--- START ---

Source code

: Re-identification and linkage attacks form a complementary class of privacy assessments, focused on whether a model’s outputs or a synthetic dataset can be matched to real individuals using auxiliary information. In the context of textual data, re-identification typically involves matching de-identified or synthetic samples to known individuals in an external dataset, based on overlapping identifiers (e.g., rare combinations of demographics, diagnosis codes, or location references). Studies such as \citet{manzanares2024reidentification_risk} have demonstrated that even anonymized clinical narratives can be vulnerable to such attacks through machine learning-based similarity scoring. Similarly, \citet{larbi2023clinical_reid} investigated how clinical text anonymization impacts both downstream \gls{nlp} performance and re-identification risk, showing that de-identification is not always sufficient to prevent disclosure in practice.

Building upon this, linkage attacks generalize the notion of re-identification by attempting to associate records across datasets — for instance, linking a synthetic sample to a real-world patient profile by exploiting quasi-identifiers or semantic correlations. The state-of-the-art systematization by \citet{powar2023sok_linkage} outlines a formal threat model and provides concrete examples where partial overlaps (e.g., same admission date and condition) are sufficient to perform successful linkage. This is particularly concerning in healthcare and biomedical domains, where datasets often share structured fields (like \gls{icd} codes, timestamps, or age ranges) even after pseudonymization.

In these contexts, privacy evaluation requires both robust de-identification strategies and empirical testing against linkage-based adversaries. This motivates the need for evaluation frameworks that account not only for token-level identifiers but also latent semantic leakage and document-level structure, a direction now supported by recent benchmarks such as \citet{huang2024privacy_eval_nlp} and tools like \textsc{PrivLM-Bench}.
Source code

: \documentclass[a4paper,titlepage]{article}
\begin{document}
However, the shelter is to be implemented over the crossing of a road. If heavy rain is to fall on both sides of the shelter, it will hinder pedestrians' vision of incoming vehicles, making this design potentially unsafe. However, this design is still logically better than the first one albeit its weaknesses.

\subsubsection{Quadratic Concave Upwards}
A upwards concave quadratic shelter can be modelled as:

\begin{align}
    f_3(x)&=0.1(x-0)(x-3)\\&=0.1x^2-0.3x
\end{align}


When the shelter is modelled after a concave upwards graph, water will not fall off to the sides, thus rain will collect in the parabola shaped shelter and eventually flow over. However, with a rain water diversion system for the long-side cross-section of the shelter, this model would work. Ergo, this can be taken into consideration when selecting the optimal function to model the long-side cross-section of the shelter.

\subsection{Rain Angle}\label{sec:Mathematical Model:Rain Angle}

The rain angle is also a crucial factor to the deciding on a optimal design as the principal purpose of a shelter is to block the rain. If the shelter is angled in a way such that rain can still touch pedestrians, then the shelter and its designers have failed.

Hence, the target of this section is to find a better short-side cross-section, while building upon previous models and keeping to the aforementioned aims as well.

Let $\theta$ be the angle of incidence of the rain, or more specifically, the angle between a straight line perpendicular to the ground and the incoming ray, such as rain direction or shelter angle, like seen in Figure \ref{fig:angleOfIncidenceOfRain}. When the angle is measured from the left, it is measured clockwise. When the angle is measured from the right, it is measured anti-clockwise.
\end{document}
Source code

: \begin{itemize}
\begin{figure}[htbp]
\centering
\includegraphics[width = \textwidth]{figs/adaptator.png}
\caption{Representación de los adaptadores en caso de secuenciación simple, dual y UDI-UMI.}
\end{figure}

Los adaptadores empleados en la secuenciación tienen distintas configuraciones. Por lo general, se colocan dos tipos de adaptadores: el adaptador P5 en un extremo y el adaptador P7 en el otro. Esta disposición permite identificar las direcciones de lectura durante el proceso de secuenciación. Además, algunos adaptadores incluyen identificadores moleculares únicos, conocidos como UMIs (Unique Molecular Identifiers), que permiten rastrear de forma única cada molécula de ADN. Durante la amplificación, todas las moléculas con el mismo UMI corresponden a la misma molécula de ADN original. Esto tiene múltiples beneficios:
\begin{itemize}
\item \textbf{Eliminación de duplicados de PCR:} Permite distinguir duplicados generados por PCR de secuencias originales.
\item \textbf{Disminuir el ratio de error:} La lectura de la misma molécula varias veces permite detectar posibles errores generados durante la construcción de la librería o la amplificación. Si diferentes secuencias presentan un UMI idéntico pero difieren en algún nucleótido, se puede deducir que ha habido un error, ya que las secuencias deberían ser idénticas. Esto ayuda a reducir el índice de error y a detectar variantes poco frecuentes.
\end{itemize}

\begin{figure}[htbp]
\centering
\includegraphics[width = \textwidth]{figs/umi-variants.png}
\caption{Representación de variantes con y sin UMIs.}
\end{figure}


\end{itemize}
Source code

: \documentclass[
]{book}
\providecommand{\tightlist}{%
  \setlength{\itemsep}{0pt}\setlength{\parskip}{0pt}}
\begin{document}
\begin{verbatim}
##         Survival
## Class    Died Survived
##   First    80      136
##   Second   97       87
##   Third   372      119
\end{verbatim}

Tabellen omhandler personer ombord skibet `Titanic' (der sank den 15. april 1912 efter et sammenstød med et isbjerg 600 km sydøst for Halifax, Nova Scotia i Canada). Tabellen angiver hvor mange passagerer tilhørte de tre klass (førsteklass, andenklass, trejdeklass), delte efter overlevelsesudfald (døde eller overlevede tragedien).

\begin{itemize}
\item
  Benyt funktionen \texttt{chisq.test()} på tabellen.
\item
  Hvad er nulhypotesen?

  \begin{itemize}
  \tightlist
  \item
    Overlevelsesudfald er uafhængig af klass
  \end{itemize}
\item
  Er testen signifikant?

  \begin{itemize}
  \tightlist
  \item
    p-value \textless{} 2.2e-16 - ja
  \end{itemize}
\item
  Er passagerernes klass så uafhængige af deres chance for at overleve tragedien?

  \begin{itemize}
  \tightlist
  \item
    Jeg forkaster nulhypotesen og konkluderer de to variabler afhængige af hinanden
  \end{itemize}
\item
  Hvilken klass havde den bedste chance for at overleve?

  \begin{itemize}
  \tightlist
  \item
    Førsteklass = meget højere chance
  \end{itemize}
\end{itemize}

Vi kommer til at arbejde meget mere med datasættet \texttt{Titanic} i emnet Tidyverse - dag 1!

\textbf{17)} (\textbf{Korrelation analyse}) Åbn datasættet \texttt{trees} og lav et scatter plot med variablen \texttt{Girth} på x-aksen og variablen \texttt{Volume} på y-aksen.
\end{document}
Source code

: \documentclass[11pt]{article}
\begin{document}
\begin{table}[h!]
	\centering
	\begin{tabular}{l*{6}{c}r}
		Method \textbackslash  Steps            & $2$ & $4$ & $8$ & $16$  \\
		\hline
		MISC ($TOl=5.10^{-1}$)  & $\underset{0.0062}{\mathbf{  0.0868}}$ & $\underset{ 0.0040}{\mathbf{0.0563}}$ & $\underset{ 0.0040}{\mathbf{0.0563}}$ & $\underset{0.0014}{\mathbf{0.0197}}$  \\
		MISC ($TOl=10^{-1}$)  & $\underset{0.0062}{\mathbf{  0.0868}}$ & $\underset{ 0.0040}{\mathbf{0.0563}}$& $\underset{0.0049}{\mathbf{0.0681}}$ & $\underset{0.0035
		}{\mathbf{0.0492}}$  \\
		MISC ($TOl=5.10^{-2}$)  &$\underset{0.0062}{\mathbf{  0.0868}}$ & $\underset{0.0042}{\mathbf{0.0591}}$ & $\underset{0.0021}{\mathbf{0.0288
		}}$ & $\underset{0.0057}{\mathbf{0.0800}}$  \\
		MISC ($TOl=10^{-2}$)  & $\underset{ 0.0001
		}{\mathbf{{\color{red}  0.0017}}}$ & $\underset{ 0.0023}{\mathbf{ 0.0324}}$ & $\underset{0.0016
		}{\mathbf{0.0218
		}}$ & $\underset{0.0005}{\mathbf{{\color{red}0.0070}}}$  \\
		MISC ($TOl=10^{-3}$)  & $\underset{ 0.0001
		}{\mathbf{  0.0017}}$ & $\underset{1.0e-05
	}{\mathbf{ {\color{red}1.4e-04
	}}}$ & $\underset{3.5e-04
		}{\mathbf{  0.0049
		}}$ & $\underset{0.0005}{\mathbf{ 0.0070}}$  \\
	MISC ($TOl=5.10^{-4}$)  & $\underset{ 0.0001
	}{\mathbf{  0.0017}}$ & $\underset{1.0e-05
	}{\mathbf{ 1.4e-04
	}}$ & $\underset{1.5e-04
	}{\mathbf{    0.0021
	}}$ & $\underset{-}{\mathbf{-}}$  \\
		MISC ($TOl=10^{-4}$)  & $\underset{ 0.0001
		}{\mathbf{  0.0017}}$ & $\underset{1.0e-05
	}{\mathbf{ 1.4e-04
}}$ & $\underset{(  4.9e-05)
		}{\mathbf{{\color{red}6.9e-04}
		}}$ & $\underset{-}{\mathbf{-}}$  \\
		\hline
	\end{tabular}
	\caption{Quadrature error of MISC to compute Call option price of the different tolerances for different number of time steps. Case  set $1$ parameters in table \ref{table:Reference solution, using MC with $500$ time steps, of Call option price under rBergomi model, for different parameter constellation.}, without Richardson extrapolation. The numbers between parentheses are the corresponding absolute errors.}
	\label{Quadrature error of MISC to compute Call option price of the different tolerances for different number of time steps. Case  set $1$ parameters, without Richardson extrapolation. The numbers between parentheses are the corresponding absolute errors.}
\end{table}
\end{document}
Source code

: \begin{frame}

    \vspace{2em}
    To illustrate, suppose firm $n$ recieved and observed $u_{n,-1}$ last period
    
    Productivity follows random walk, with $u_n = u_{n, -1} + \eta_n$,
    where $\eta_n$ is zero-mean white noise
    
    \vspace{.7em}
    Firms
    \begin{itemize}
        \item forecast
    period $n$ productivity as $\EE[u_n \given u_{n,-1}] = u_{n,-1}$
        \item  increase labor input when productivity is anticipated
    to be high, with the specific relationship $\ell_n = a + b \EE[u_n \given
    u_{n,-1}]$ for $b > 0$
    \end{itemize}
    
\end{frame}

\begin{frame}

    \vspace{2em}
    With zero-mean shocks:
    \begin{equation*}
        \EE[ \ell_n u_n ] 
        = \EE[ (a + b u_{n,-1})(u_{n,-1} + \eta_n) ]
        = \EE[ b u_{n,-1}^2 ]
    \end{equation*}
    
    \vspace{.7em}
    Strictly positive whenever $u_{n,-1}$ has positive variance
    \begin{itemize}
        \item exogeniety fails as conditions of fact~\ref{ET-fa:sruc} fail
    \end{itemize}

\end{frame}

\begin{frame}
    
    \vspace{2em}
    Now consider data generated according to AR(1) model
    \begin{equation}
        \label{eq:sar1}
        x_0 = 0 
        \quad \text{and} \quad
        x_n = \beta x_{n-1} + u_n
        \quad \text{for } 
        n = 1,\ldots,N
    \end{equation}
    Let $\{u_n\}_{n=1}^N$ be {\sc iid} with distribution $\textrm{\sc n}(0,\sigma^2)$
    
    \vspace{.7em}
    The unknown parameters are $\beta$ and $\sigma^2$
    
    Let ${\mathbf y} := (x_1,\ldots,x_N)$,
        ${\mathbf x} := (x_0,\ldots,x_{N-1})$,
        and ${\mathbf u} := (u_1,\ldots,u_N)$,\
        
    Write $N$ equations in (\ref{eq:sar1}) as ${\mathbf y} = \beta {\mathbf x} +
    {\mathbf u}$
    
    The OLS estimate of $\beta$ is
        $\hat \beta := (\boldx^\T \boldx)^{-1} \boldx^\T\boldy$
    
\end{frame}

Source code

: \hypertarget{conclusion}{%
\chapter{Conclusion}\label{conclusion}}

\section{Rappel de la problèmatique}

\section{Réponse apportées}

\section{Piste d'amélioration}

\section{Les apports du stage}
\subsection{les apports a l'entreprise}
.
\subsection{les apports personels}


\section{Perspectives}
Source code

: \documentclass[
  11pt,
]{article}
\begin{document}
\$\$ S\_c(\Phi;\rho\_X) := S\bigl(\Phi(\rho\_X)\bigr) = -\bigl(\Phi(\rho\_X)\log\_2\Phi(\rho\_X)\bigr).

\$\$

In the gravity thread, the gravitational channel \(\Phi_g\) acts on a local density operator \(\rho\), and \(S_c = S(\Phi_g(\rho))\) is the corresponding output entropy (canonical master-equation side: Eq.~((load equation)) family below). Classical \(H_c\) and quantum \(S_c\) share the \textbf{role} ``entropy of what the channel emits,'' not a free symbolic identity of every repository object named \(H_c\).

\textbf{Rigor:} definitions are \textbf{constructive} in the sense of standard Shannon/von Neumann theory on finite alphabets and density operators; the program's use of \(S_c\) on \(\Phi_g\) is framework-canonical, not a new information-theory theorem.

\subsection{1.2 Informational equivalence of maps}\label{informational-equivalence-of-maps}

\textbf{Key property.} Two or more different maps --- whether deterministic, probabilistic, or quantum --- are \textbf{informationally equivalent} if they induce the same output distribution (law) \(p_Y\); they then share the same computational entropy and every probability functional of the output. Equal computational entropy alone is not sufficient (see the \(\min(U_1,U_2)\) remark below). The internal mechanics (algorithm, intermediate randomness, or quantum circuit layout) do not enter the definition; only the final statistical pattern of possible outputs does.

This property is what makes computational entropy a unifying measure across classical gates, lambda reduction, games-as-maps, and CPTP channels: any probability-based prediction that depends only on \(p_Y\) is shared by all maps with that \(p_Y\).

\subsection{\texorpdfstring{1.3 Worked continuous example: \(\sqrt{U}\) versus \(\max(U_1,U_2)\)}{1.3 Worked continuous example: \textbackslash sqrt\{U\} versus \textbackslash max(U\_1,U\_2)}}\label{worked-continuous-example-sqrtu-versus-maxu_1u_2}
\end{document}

--- END ---

Transcribe, word for word, the data above from its first line through the line with "disclosure in practice.", and include nothing else.

▸ TASK OUTPUT
Source code

: Re-identification and linkage attacks form a complementary class of privacy assessments, focused on whether a model’s outputs or a synthetic dataset can be matched to real individuals using auxiliary information. In the context of textual data, re-identification typically involves matching de-identified or synthetic samples to known individuals in an external dataset, based on overlapping identifiers (e.g., rare combinations of demographics, diagnosis codes, or location references). Studies such as \citet{manzanares2024reidentification_risk} have demonstrated that even anonymized clinical narratives can be vulnerable to such attacks through machine learning-based similarity scoring. Similarly, \citet{larbi2023clinical_reid} investigated how clinical text anonymization impacts both downstream \gls{nlp} performance and re-identification risk, showing that de-identification is not always sufficient to prevent disclosure in practice.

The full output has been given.